**What you should do**
Whatever the records hold, copy it exactly and completely.

· · · · ·

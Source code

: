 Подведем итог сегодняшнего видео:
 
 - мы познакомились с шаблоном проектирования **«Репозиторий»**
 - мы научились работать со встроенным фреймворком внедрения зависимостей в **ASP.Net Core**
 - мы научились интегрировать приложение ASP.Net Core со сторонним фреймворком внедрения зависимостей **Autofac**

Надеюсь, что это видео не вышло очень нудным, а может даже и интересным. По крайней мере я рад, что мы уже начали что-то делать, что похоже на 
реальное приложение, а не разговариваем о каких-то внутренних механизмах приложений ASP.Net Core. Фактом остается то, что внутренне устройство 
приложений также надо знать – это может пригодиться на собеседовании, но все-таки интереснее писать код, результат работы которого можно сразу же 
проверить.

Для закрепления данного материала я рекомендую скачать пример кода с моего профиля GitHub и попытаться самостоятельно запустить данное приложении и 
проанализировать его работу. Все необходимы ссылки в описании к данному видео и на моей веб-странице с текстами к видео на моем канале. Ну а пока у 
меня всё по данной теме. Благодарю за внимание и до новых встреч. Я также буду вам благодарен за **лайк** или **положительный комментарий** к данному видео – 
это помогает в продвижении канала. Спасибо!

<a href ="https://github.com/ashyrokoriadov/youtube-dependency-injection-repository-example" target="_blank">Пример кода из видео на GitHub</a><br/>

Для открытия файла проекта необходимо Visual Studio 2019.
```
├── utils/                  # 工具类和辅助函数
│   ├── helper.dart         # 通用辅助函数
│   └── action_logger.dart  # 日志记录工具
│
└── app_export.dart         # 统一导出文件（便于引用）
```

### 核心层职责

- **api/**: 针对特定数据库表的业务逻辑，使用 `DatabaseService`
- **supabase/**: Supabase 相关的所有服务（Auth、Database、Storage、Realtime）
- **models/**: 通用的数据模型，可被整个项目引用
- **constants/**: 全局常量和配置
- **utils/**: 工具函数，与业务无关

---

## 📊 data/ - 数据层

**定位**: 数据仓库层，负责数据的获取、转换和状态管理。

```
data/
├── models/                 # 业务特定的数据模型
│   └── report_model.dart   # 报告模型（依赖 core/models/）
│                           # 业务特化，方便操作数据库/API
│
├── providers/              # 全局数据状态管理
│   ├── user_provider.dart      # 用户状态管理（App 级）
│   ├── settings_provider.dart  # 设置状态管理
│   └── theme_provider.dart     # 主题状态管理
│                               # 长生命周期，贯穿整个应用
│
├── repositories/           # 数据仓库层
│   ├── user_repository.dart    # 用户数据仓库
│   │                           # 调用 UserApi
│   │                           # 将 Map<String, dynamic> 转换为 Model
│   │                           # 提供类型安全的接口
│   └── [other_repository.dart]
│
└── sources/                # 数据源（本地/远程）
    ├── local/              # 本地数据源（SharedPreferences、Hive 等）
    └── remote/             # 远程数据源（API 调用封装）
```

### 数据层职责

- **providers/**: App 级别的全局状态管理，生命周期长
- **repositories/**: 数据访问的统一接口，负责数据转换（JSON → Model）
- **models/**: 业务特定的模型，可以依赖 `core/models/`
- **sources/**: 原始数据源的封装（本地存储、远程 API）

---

· · · · ·

**Problem solution**
Source code

: Подведем итог сегодняшнего видео:
 
 - мы познакомились с шаблоном проектирования **«Репозиторий»**
 - мы научились работать со встроенным фреймворком внедрения зависимостей в **ASP.Net Core**
 - мы научились интегрировать приложение ASP.Net Core со сторонним фреймворком внедрения зависимостей **Autofac**

Надеюсь, что это видео не вышло очень нудным, а может даже и интересным. По крайней мере я рад, что мы уже начали что-то делать, что похоже на 
реальное приложение, а не разговариваем о каких-то внутренних механизмах приложений ASP.Net Core. Фактом остается то, что внутренне устройство 
приложений также надо знать – это может пригодиться на собеседовании, но все-таки интереснее писать код, результат работы которого можно сразу же 
проверить.

Для закрепления данного материала я рекомендую скачать пример кода с моего профиля GitHub и попытаться самостоятельно запустить данное приложении и 
проанализировать его работу. Все необходимы ссылки в описании к данному видео и на моей веб-странице с текстами к видео на моем канале. Ну а пока у 
меня всё по данной теме. Благодарю за внимание и до новых встреч. Я также буду вам благодарен за **лайк** или **положительный комментарий** к данному видео – 
это помогает в продвижении канала. Спасибо!

<a href ="https://github.com/ashyrokoriadov/youtube-dependency-injection-repository-example" target="_blank">Пример кода из видео на GitHub</a><br/>

Для открытия файла проекта необходимо Visual Studio 2019.
```
├── utils/                  # 工具类和辅助函数
│   ├── helper.dart         # 通用辅助函数
│   └── action_logger.dart  # 日志记录工具
│
└── app_export.dart         # 统一导出文件（便于引用）
```

### 核心层职责

- **api/**: 针对特定数据库表的业务逻辑，使用 `DatabaseService`
- **supabase/**: Supabase 相关的所有服务（Auth、Database、Storage、Realtime）
- **models/**: 通用的数据模型，可被整个项目引用
- **constants/**: 全局常量和配置
- **utils/**: 工具函数，与业务无关

---

## 📊 data/ - 数据层

**定位**: 数据仓库层，负责数据的获取、转换和状态管理。

```
data/
├── models/                 # 业务特定的数据模型
│   └── report_model.dart   # 报告模型（依赖 core/models/）
│                           # 业务特化，方便操作数据库/API
│
├── providers/              # 全局数据状态管理
│   ├── user_provider.dart      # 用户状态管理（App 级）
│   ├── settings_provider.dart  # 设置状态管理
│   └── theme_provider.dart     # 主题状态管理
│                               # 长生命周期，贯穿整个应用
│
├── repositories/           # 数据仓库层
│   ├── user_repository.dart    # 用户数据仓库
│   │                           # 调用 UserApi
│   │                           # 将 Map<String, dynamic> 转换为 Model
│   │                           # 提供类型安全的接口
│   └── [other_repository.dart]
│
└── sources/                # 数据源（本地/远程）
    ├── local/              # 本地数据源（SharedPreferences、Hive 等）
    └── remote/             # 远程数据源（API 调用封装）
```

### 数据层职责

- **providers/**: App 级别的全局状态管理，生命周期长
- **repositories/**: 数据访问的统一接口，负责数据转换（JSON → Model）
- **models/**: 业务特定的模型，可以依赖 `core/models/`
- **sources/**: 原始数据源的封装（本地存储、远程 API）

---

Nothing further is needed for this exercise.